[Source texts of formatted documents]
[Start of Attachment]
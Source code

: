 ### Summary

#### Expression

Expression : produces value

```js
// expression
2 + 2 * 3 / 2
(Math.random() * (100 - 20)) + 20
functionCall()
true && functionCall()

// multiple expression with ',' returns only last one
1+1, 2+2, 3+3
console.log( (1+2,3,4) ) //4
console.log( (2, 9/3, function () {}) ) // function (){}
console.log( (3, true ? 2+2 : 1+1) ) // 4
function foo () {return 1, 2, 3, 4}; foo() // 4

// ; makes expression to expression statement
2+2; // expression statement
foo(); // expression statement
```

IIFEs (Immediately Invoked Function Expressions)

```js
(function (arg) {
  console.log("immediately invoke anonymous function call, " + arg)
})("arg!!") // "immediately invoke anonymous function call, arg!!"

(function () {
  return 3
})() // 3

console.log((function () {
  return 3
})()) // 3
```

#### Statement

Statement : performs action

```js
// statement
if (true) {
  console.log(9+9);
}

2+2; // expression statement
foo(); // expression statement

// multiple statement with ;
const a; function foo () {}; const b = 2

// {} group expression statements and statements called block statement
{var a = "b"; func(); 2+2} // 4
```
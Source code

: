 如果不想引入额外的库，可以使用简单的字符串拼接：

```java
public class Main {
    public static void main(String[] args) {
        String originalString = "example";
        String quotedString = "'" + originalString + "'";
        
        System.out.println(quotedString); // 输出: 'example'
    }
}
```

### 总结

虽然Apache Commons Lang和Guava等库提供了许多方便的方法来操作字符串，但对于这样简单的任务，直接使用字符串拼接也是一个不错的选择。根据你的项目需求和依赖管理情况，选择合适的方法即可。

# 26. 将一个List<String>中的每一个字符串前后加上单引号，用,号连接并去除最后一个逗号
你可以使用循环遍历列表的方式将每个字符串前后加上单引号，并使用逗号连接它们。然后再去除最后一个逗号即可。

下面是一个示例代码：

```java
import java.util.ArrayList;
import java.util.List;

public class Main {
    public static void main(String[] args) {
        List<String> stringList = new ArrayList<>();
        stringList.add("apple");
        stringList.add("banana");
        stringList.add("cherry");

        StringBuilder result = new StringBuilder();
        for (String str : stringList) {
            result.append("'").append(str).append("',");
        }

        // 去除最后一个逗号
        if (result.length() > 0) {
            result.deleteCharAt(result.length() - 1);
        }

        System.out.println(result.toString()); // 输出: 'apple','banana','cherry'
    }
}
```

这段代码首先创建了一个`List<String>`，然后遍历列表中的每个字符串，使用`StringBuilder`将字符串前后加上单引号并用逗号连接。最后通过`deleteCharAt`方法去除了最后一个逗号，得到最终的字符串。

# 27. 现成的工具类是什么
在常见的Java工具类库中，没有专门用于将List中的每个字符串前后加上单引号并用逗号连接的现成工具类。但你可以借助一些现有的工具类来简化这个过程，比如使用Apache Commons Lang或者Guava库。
[End of Attachment]
--- Exercise directions ---
Would you write out the data exactly as it reads?

--- Answer to this problem ---
Source code

: ### Summary

#### Expression

Expression : produces value

```js
// expression
2 + 2 * 3 / 2
(Math.random() * (100 - 20)) + 20
functionCall()
true && functionCall()

// multiple expression with ',' returns only last one
1+1, 2+2, 3+3
console.log( (1+2,3,4) ) //4
console.log( (2, 9/3, function () {}) ) // function (){}
console.log( (3, true ? 2+2 : 1+1) ) // 4
function foo () {return 1, 2, 3, 4}; foo() // 4

// ; makes expression to expression statement
2+2; // expression statement
foo(); // expression statement
```

IIFEs (Immediately Invoked Function Expressions)

```js
(function (arg) {
  console.log("immediately invoke anonymous function call, " + arg)
})("arg!!") // "immediately invoke anonymous function call, arg!!"

(function () {
  return 3
})() // 3

console.log((function () {
  return 3
})()) // 3
```

#### Statement

Statement : performs action

```js
// statement
if (true) {
  console.log(9+9);
}

2+2; // expression statement
foo(); // expression statement

// multiple statement with ;
const a; function foo () {}; const b = 2

// {} group expression statements and statements called block statement
{var a = "b"; func(); 2+2} // 4
```
Source code

: 如果不想引入额外的库，可以使用简单的字符串拼接：

```java
public class Main {
    public static void main(String[] args) {
        String originalString = "example";
        String quotedString = "'" + originalString + "'";
        
        System.out.println(quotedString); // 输出: 'example'
    }
}
```

### 总结

虽然Apache Commons Lang和Guava等库提供了许多方便的方法来操作字符串，但对于这样简单的任务，直接使用字符串拼接也是一个不错的选择。根据你的项目需求和依赖管理情况，选择合适的方法即可。

# 26. 将一个List<String>中的每一个字符串前后加上单引号，用,号连接并去除最后一个逗号
你可以使用循环遍历列表的方式将每个字符串前后加上单引号，并使用逗号连接它们。然后再去除最后一个逗号即可。

下面是一个示例代码：

```java
import java.util.ArrayList;
import java.util.List;

public class Main {
    public static void main(String[] args) {
        List<String> stringList = new ArrayList<>();
        stringList.add("apple");
        stringList.add("banana");
        stringList.add("cherry");

        StringBuilder result = new StringBuilder();
        for (String str : stringList) {
            result.append("'").append(str).append("',");
        }

        // 去除最后一个逗号
        if (result.length() > 0) {
            result.deleteCharAt(result.length() - 1);
        }

        System.out.println(result.toString()); // 输出: 'apple','banana','cherry'
    }
}
```

这段代码首先创建了一个`List<String>`，然后遍历列表中的每个字符串，使用`StringBuilder`将字符串前后加上单引号并用逗号连接。最后通过`deleteCharAt`方法去除了最后一个逗号，得到最终的字符串。

# 27. 现成的工具类是什么
在常见的Java工具类库中，没有专门用于将List中的每个字符串前后加上单引号并用逗号连接的现成工具类。但你可以借助一些现有的工具类来简化这个过程，比如使用Apache Commons Lang或者Guava库。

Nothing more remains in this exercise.